===== Data for review

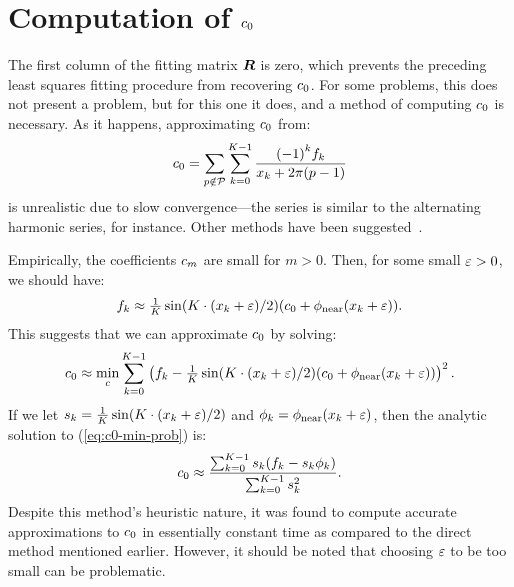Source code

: \section{Computation of ${c}_{0}$}

The first column of the fitting matrix $\boldsymbol{R}$ is zero, which prevents
the preceding least squares fitting procedure from recovering
${c}_{0}$. For some problems, this does not present a problem,
but for this one it does, and a method of computing ${c}_{0}$
is necessary. As it happens, approximating ${c}_{0}$ from:
\begin{align}
  \label{eq:c0-direct}
  {c}_{0} = \sum_{p\notin\mathcal{P}}\sum_{k=0}^{K-1} \frac{{(-1)}^k {f}_{k}}{{x}_{k} + 2\pi(p - 1)}
\end{align}
is unrealistic due to slow convergence---the series is similar to the
alternating harmonic series, for instance. Other methods have been
suggested~\cite{periodic-sums}.

Empirically, the coefficients ${c}_{m}$ are small for $m >
0$. Then, for some small $\varepsilon > 0$, we should have:
\begin{align}
  \label{eq:g-approx-for-c0}
  {f}_{k} \approx \tfrac{1}{K} \sin(K{} \cdot ({x}_{k} + \varepsilon)/2) ({c}_{0} + \phi_{\operatorname{near}}({x}_{k} + \varepsilon)).
\end{align}
This suggests that we can approximate ${c}_{0}$ by solving:
\begin{align}
  \label{eq:c0-min-prob}
  {c}_{0} \approx \min_c \sum_{k=0}^{K-1} \left({f}_{k} - \tfrac{1}{K} \sin(K{} \cdot ({x}_{k} + \varepsilon)/2) ({c}_{0} + \phi_{\operatorname{near}}({x}_{k} + \varepsilon))\right)^2.
\end{align}
If we let
$s_k = \tfrac{1}{K{}} \sin(K{} \cdot
({x}_{k} + \varepsilon)/2)$ and
$\phi_k = \phi_{\operatorname{near}}({x}_{k} + \varepsilon)$, then the
analytic solution to (\ref{eq:c0-min-prob}) is:
\begin{align}
  \label{eq:c0-minimizer}
  {c}_{0} \approx \frac{\sum_{k=0}^{K-1} s_k({f}_{k} - s_k\phi_k)}{\sum_{k=0}^{K-1} s_k^2}.
\end{align}
Despite this method's heuristic nature, it was found to compute
accurate approximations to ${c}_{0}$ in essentially constant
time as compared to the direct method mentioned earlier. However, it
should be noted that choosing $\varepsilon$ to be too small can be
problematic.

==========

• [Activity]
Copy out the entries exactly. No pictures.

• [Expected output]
Source code

: \section{Computation of ${c}_{0}$}

The first column of the fitting matrix $\boldsymbol{R}$ is zero, which prevents
the preceding least squares fitting procedure from recovering
${c}_{0}$. For some problems, this does not present a problem,
but for this one it does, and a method of computing ${c}_{0}$
is necessary. As it happens, approximating ${c}_{0}$ from:
\begin{align}
  \label{eq:c0-direct}
  {c}_{0} = \sum_{p\notin\mathcal{P}}\sum_{k=0}^{K-1} \frac{{(-1)}^k {f}_{k}}{{x}_{k} + 2\pi(p - 1)}
\end{align}
is unrealistic due to slow convergence---the series is similar to the
alternating harmonic series, for instance. Other methods have been
suggested~\cite{periodic-sums}.

Empirically, the coefficients ${c}_{m}$ are small for $m >
0$. Then, for some small $\varepsilon > 0$, we should have:
\begin{align}
  \label{eq:g-approx-for-c0}
  {f}_{k} \approx \tfrac{1}{K} \sin(K{} \cdot ({x}_{k} + \varepsilon)/2) ({c}_{0} + \phi_{\operatorname{near}}({x}_{k} + \varepsilon)).
\end{align}
This suggests that we can approximate ${c}_{0}$ by solving:
\begin{align}
  \label{eq:c0-min-prob}
  {c}_{0} \approx \min_c \sum_{k=0}^{K-1} \left({f}_{k} - \tfrac{1}{K} \sin(K{} \cdot ({x}_{k} + \varepsilon)/2) ({c}_{0} + \phi_{\operatorname{near}}({x}_{k} + \varepsilon))\right)^2.
\end{align}
If we let
$s_k = \tfrac{1}{K{}} \sin(K{} \cdot
({x}_{k} + \varepsilon)/2)$ and
$\phi_k = \phi_{\operatorname{near}}({x}_{k} + \varepsilon)$, then the
analytic solution to (\ref{eq:c0-min-prob}) is:
\begin{align}
  \label{eq:c0-minimizer}
  {c}_{0} \approx \frac{\sum_{k=0}^{K-1} s_k({f}_{k} - s_k\phi_k)}{\sum_{k=0}^{K-1} s_k^2}.
\end{align}
Despite this method's heuristic nature, it was found to compute
accurate approximations to ${c}_{0}$ in essentially constant
time as compared to the direct method mentioned earlier. However, it
should be noted that choosing $\varepsilon$ to be too small can be
problematic.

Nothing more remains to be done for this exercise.